Disco: “To Be Kind”, Swans

/ Por: Cleber Facchi 14/05/2014

Swans
Experimental/Post-Punk/Alternative
https://www.facebook.com/SwansOfficial

Por: Cleber Facchi

O tempo sempre se comportou de maneira inexata para Michael Gira e o universo desenvolvido de forma particular para o Swans. Ainda que o músico californiano tenha sustentado durante toda a década de 1980 uma seleção de obras marcadas pela complexidade dos arranjos, caso de Children Of God (1987) e Filth (1983), foi somente ao alcançar a maturidade que o artista centrado em Nova York apresentou ao público seus melhores e mais coesos projetos. Contrariando grande parte dos músicos veteranos, naturalmente entregues ao cansaço, aos 56 anos de vida Gira regressou ao mesmo posicionamento jovial que ostentava há três décadas, fazendo do orquestral My Father Will Guide Me up a Rope to the Sky (2010) a passagem para um ambiente criativo renovado dentro da carreira da banda.

Chave para a reestruturação do Swans – em hiato desde o álbum Soundtracks for the Blind, de 1996 -, o registro lançado há quatro anos serviu como base para o ambiente épico/assustador de The Seer (2012), a obra-prima torta assinada por Gira, mas que encontra uma inteligente continuação no interior de To Be Kind (2014, Young God/Mute), o 13º álbum de estúdio do grupo. Como uma espécie de perturbação na ordem do compositor, o álbum de 121 minutos reforça mais uma vez o completo descontrole de Gira, interessado em brincar com a própria essência, porém, motivado de forma natural a descobrir um novo mundo de pequenas (ou mesmo épicas) possibilidades.

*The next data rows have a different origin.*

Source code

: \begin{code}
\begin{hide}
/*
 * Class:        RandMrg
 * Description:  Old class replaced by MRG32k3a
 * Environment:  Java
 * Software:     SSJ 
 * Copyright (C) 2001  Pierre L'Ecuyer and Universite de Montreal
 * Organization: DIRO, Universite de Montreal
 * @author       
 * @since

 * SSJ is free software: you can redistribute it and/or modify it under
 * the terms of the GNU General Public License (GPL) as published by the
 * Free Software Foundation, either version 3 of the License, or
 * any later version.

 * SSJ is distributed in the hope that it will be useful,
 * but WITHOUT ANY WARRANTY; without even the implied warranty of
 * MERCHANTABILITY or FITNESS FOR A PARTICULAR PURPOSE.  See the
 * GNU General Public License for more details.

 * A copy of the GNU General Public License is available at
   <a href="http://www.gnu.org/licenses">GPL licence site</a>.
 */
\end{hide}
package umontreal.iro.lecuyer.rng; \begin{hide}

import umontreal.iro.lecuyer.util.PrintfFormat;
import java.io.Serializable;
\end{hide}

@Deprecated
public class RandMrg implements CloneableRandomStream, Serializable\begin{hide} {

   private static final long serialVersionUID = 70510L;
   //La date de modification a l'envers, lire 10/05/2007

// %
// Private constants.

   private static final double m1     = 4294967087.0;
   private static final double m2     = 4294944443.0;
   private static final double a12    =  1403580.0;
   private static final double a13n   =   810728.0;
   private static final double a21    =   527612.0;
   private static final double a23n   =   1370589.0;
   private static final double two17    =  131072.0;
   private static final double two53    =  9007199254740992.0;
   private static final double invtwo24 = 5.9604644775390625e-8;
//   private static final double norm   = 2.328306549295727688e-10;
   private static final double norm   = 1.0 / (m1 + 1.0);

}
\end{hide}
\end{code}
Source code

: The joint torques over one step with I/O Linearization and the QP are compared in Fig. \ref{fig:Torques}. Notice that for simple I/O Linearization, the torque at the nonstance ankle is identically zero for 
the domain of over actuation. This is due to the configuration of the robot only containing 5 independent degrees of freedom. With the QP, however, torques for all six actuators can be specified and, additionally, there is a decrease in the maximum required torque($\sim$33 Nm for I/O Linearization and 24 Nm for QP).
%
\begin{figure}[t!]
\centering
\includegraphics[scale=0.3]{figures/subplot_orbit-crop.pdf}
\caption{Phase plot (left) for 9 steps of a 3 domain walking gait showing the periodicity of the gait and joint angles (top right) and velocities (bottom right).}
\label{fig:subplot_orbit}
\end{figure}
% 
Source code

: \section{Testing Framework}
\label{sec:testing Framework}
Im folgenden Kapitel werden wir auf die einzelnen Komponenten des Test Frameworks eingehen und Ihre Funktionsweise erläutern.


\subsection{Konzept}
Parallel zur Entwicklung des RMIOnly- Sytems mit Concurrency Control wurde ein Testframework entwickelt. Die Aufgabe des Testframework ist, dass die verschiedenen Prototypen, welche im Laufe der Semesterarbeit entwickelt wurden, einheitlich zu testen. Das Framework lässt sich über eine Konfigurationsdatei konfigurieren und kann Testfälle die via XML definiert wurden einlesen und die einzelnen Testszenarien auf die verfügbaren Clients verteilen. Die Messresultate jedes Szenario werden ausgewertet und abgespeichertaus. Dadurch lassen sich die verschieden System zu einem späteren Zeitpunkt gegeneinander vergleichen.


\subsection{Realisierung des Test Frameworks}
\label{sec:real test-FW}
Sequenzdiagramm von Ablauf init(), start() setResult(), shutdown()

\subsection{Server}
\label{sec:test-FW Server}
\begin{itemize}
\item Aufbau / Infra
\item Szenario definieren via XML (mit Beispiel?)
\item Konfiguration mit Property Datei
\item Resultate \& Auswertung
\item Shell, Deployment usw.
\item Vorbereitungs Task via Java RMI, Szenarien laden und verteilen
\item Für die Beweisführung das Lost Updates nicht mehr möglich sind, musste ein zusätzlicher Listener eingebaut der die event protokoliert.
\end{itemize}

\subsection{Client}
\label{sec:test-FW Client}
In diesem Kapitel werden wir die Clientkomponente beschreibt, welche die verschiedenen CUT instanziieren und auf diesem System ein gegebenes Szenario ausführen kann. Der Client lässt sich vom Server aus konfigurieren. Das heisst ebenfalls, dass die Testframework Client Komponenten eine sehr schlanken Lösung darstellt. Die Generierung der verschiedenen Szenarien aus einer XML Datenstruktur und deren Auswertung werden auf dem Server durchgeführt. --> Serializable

Interpretação anárquica do orquestral soturno lançado há dois anos, o novo álbum do Swans é uma obra feita para testar limites – da banda, ou do próprio público. Desviando de possíveis momentos acolhedores ou faixas que possam se relacionar com o ouvinte médio, todos os minutos do álbum atentam para o experimento, como se a confusão fosse o único estado de ordem para o trabalho. Faixas de 30 minutos encaradas como blocos imensos de ruídos, readequações do pós-punk, cacofonia, sujeira, versos que parecem invocar uma besta demoníaca: cada passo dado pelo disco arrasta o ouvinte para o interior de um labirinto sem saídas. De certa forma, nada que Gira já não tenha experimentado em obras como White Light from the Mouth of Infinity (1991), entretanto, nada aqui parece íntimo de uma possível fórmula ou provável aproximação.

Parte desse caráter “abstrato” do disco parece fluir do cenário em que foi construído: durante as turnês da banda. Ainda que o álbum tenha sido captado no Sonic Ranch, em Tornillo, Texas, a arquitetura que define o álbum foi concebida em pequenos intervalos e fugas dos shows, o que explica o caráter “ao vivo” e a crueza emergencial de Bring the Sun / Toussaint l’Ouverture, Oxygen e grande parte das canções presentes no álbum. Menos detalhista quando próximo de faixas como Lunacy e A Piece of the Sky, do disco passado, To Be Kind usa das imposições brutas como a solução do álbum, fragmentando a lógica de Gira em um terreno ao mesmo louco e fértil.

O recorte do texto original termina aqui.